In JCR modeling, this can lead to all the well known issues with same name
siblings, so the approach is instead more "file" centric, where each element
(node) is given an unique identifier, *unless it's not needed*: for example
this (should) be ok in JCR:

people
|
+---john.smith
|     +---- my:name:
|     |       +--- -first: John
|     |       +--- -last: Smith
|     +---- my:dob:
|             +--- -value: 10/01/1970
+---mary.smith
      +---- my:name:
      |       +--- -first: Mary
      |       +--- -last: Smith
      +---- my:dob:
              +--- -value: 11/07/1973


In order to avoid SNS, the idea is to use a parent-unique id for node name,
where the conflict would arise, but it is not required for nodes that are
logically already unique in their parent's context (for instance, my:name
and my:dob). In this model, when needed, the node name can always be made
unique, adding SSN, DOB, or something else if needed.

This means that the XML/XPATH query

*/people/my:employee/my:name[@last='Smith']  *

would need to be rewritten as in JCR/XPATH:

*/jcr:root/people/*/my:name[@**last='Smith'**]*

because of course the node name is not known a priori, or (better) as

*/jcr:root/people/element(*,nt:base)/name[@**last='Smith'**]*

The second notation uses the XPATH 2.0 element() function, that allows to
select nodes of a specific type  (or of a type that is inherited from the
type). In XML, it uses the schema element name, in JCR, the node type.
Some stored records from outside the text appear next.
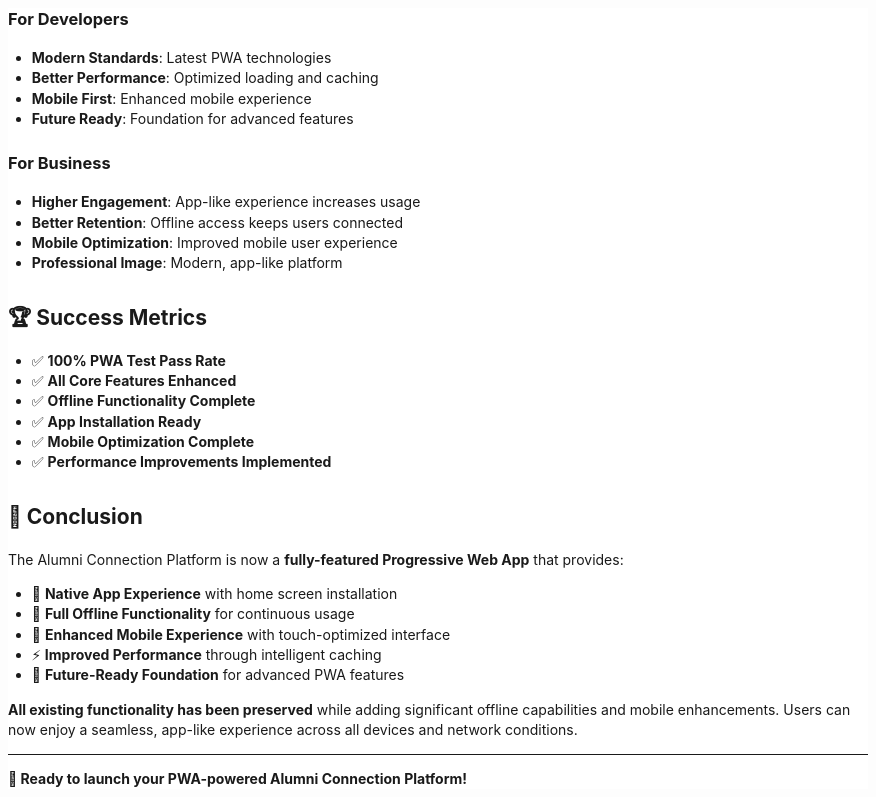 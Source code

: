 ### **For Developers**
- **Modern Standards**: Latest PWA technologies
- **Better Performance**: Optimized loading and caching
- **Mobile First**: Enhanced mobile experience
- **Future Ready**: Foundation for advanced features

### **For Business**
- **Higher Engagement**: App-like experience increases usage
- **Better Retention**: Offline access keeps users connected
- **Mobile Optimization**: Improved mobile user experience
- **Professional Image**: Modern, app-like platform

## 🏆 Success Metrics

- ✅ **100% PWA Test Pass Rate**
- ✅ **All Core Features Enhanced**
- ✅ **Offline Functionality Complete**
- ✅ **App Installation Ready**
- ✅ **Mobile Optimization Complete**
- ✅ **Performance Improvements Implemented**

## 🎉 Conclusion

The Alumni Connection Platform is now a **fully-featured Progressive Web App** that provides:

- 🚀 **Native App Experience** with home screen installation
- 🔌 **Full Offline Functionality** for continuous usage
- 📱 **Enhanced Mobile Experience** with touch-optimized interface
- ⚡ **Improved Performance** through intelligent caching
- 🔮 **Future-Ready Foundation** for advanced PWA features

**All existing functionality has been preserved** while adding significant offline capabilities and mobile enhancements. Users can now enjoy a seamless, app-like experience across all devices and network conditions.

---

**🎯 Ready to launch your PWA-powered Alumni Connection Platform!**
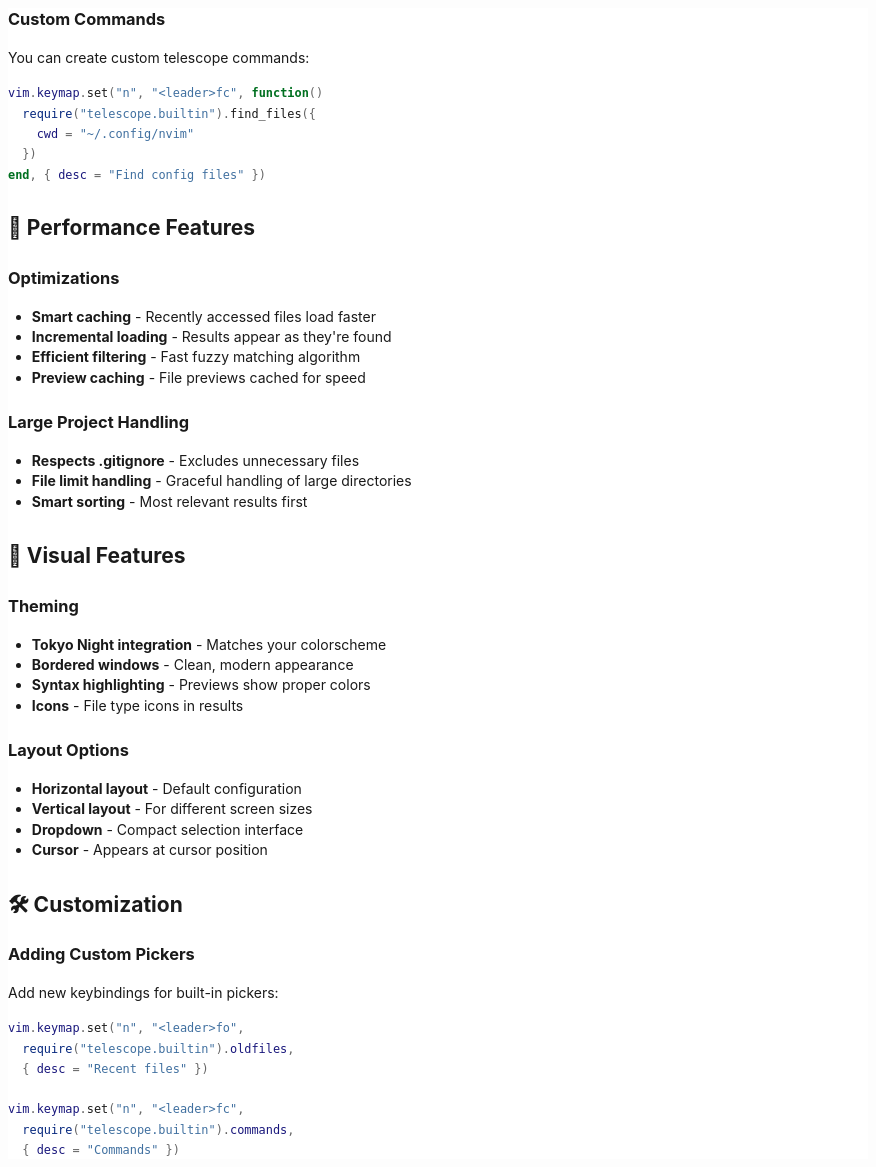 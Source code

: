 ### Custom Commands

You can create custom telescope commands:

```lua
vim.keymap.set("n", "<leader>fc", function()
  require("telescope.builtin").find_files({
    cwd = "~/.config/nvim"
  })
end, { desc = "Find config files" })
```

## 🔧 Performance Features

### Optimizations

- **Smart caching** - Recently accessed files load faster
- **Incremental loading** - Results appear as they're found
- **Efficient filtering** - Fast fuzzy matching algorithm
- **Preview caching** - File previews cached for speed

### Large Project Handling

- **Respects .gitignore** - Excludes unnecessary files
- **File limit handling** - Graceful handling of large directories
- **Smart sorting** - Most relevant results first

## 🎨 Visual Features

### Theming

- **Tokyo Night integration** - Matches your colorscheme
- **Bordered windows** - Clean, modern appearance
- **Syntax highlighting** - Previews show proper colors
- **Icons** - File type icons in results

### Layout Options

- **Horizontal layout** - Default configuration
- **Vertical layout** - For different screen sizes
- **Dropdown** - Compact selection interface
- **Cursor** - Appears at cursor position

## 🛠️ Customization

### Adding Custom Pickers

Add new keybindings for built-in pickers:

```lua
vim.keymap.set("n", "<leader>fo",
  require("telescope.builtin").oldfiles,
  { desc = "Recent files" })

vim.keymap.set("n", "<leader>fc",
  require("telescope.builtin").commands,
  { desc = "Commands" })
```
If we were using custom node types, and let's assume that we do from now on,
then the JCR query above could have been written more specifically as:

*/jcr:root/people/element(*,my:employee)/my:name[@first='John'] *

assuming a simple CND such as:

[my:name] > nt:base
  - first: string
  - last:  string
[my:dob]  > nt:base
  - value: string

[my:employee] > nt:base
  + my:name = my:name
  + my:dob = my:dob

Incidentally, custom node types are quite essentials when we could have
several different types of nodes under 'people', for instance *my:employee*and
*my:freelancer*:

If I didn't have node types, and I wanted to find all the Smiths that are
not freelancer, and not having access to the parent axis (it's not required
in JCR), I would have to do:

*/jcr:root/people/*/my:name[@**last='Smith'**]

*and then, in Java, find out which one has not a freelancer parent. Besides
being tedious, it could be very inefficient.

In traditional XLM modelling and querying, and unless we wanted to take
advantage of inheritance, this would not be needed because the XPATH itself
would allow distinguishing between the cases:

*/jcr:root/people/my:employee/my:name[@**last='Smith'**] *

Of course, in both cases (JCR and XML) I could structure my data better and
separate employees from freelancers under different nodes (*my:employees*and
*my:freelancers*), and I would not have this problem; at the same time, when
you can have multiple criteria, orthogonal or not, it becomes quite complex
to choose which one is the best to be "hardwired" in the structure (what
about male/female, working/retired, etc).

The choice of what is driving the hierarchy and what is instead an attribute
(or a property) sometimes is not obvious, and often turns out to be not the
right one (when it's too late, typically...).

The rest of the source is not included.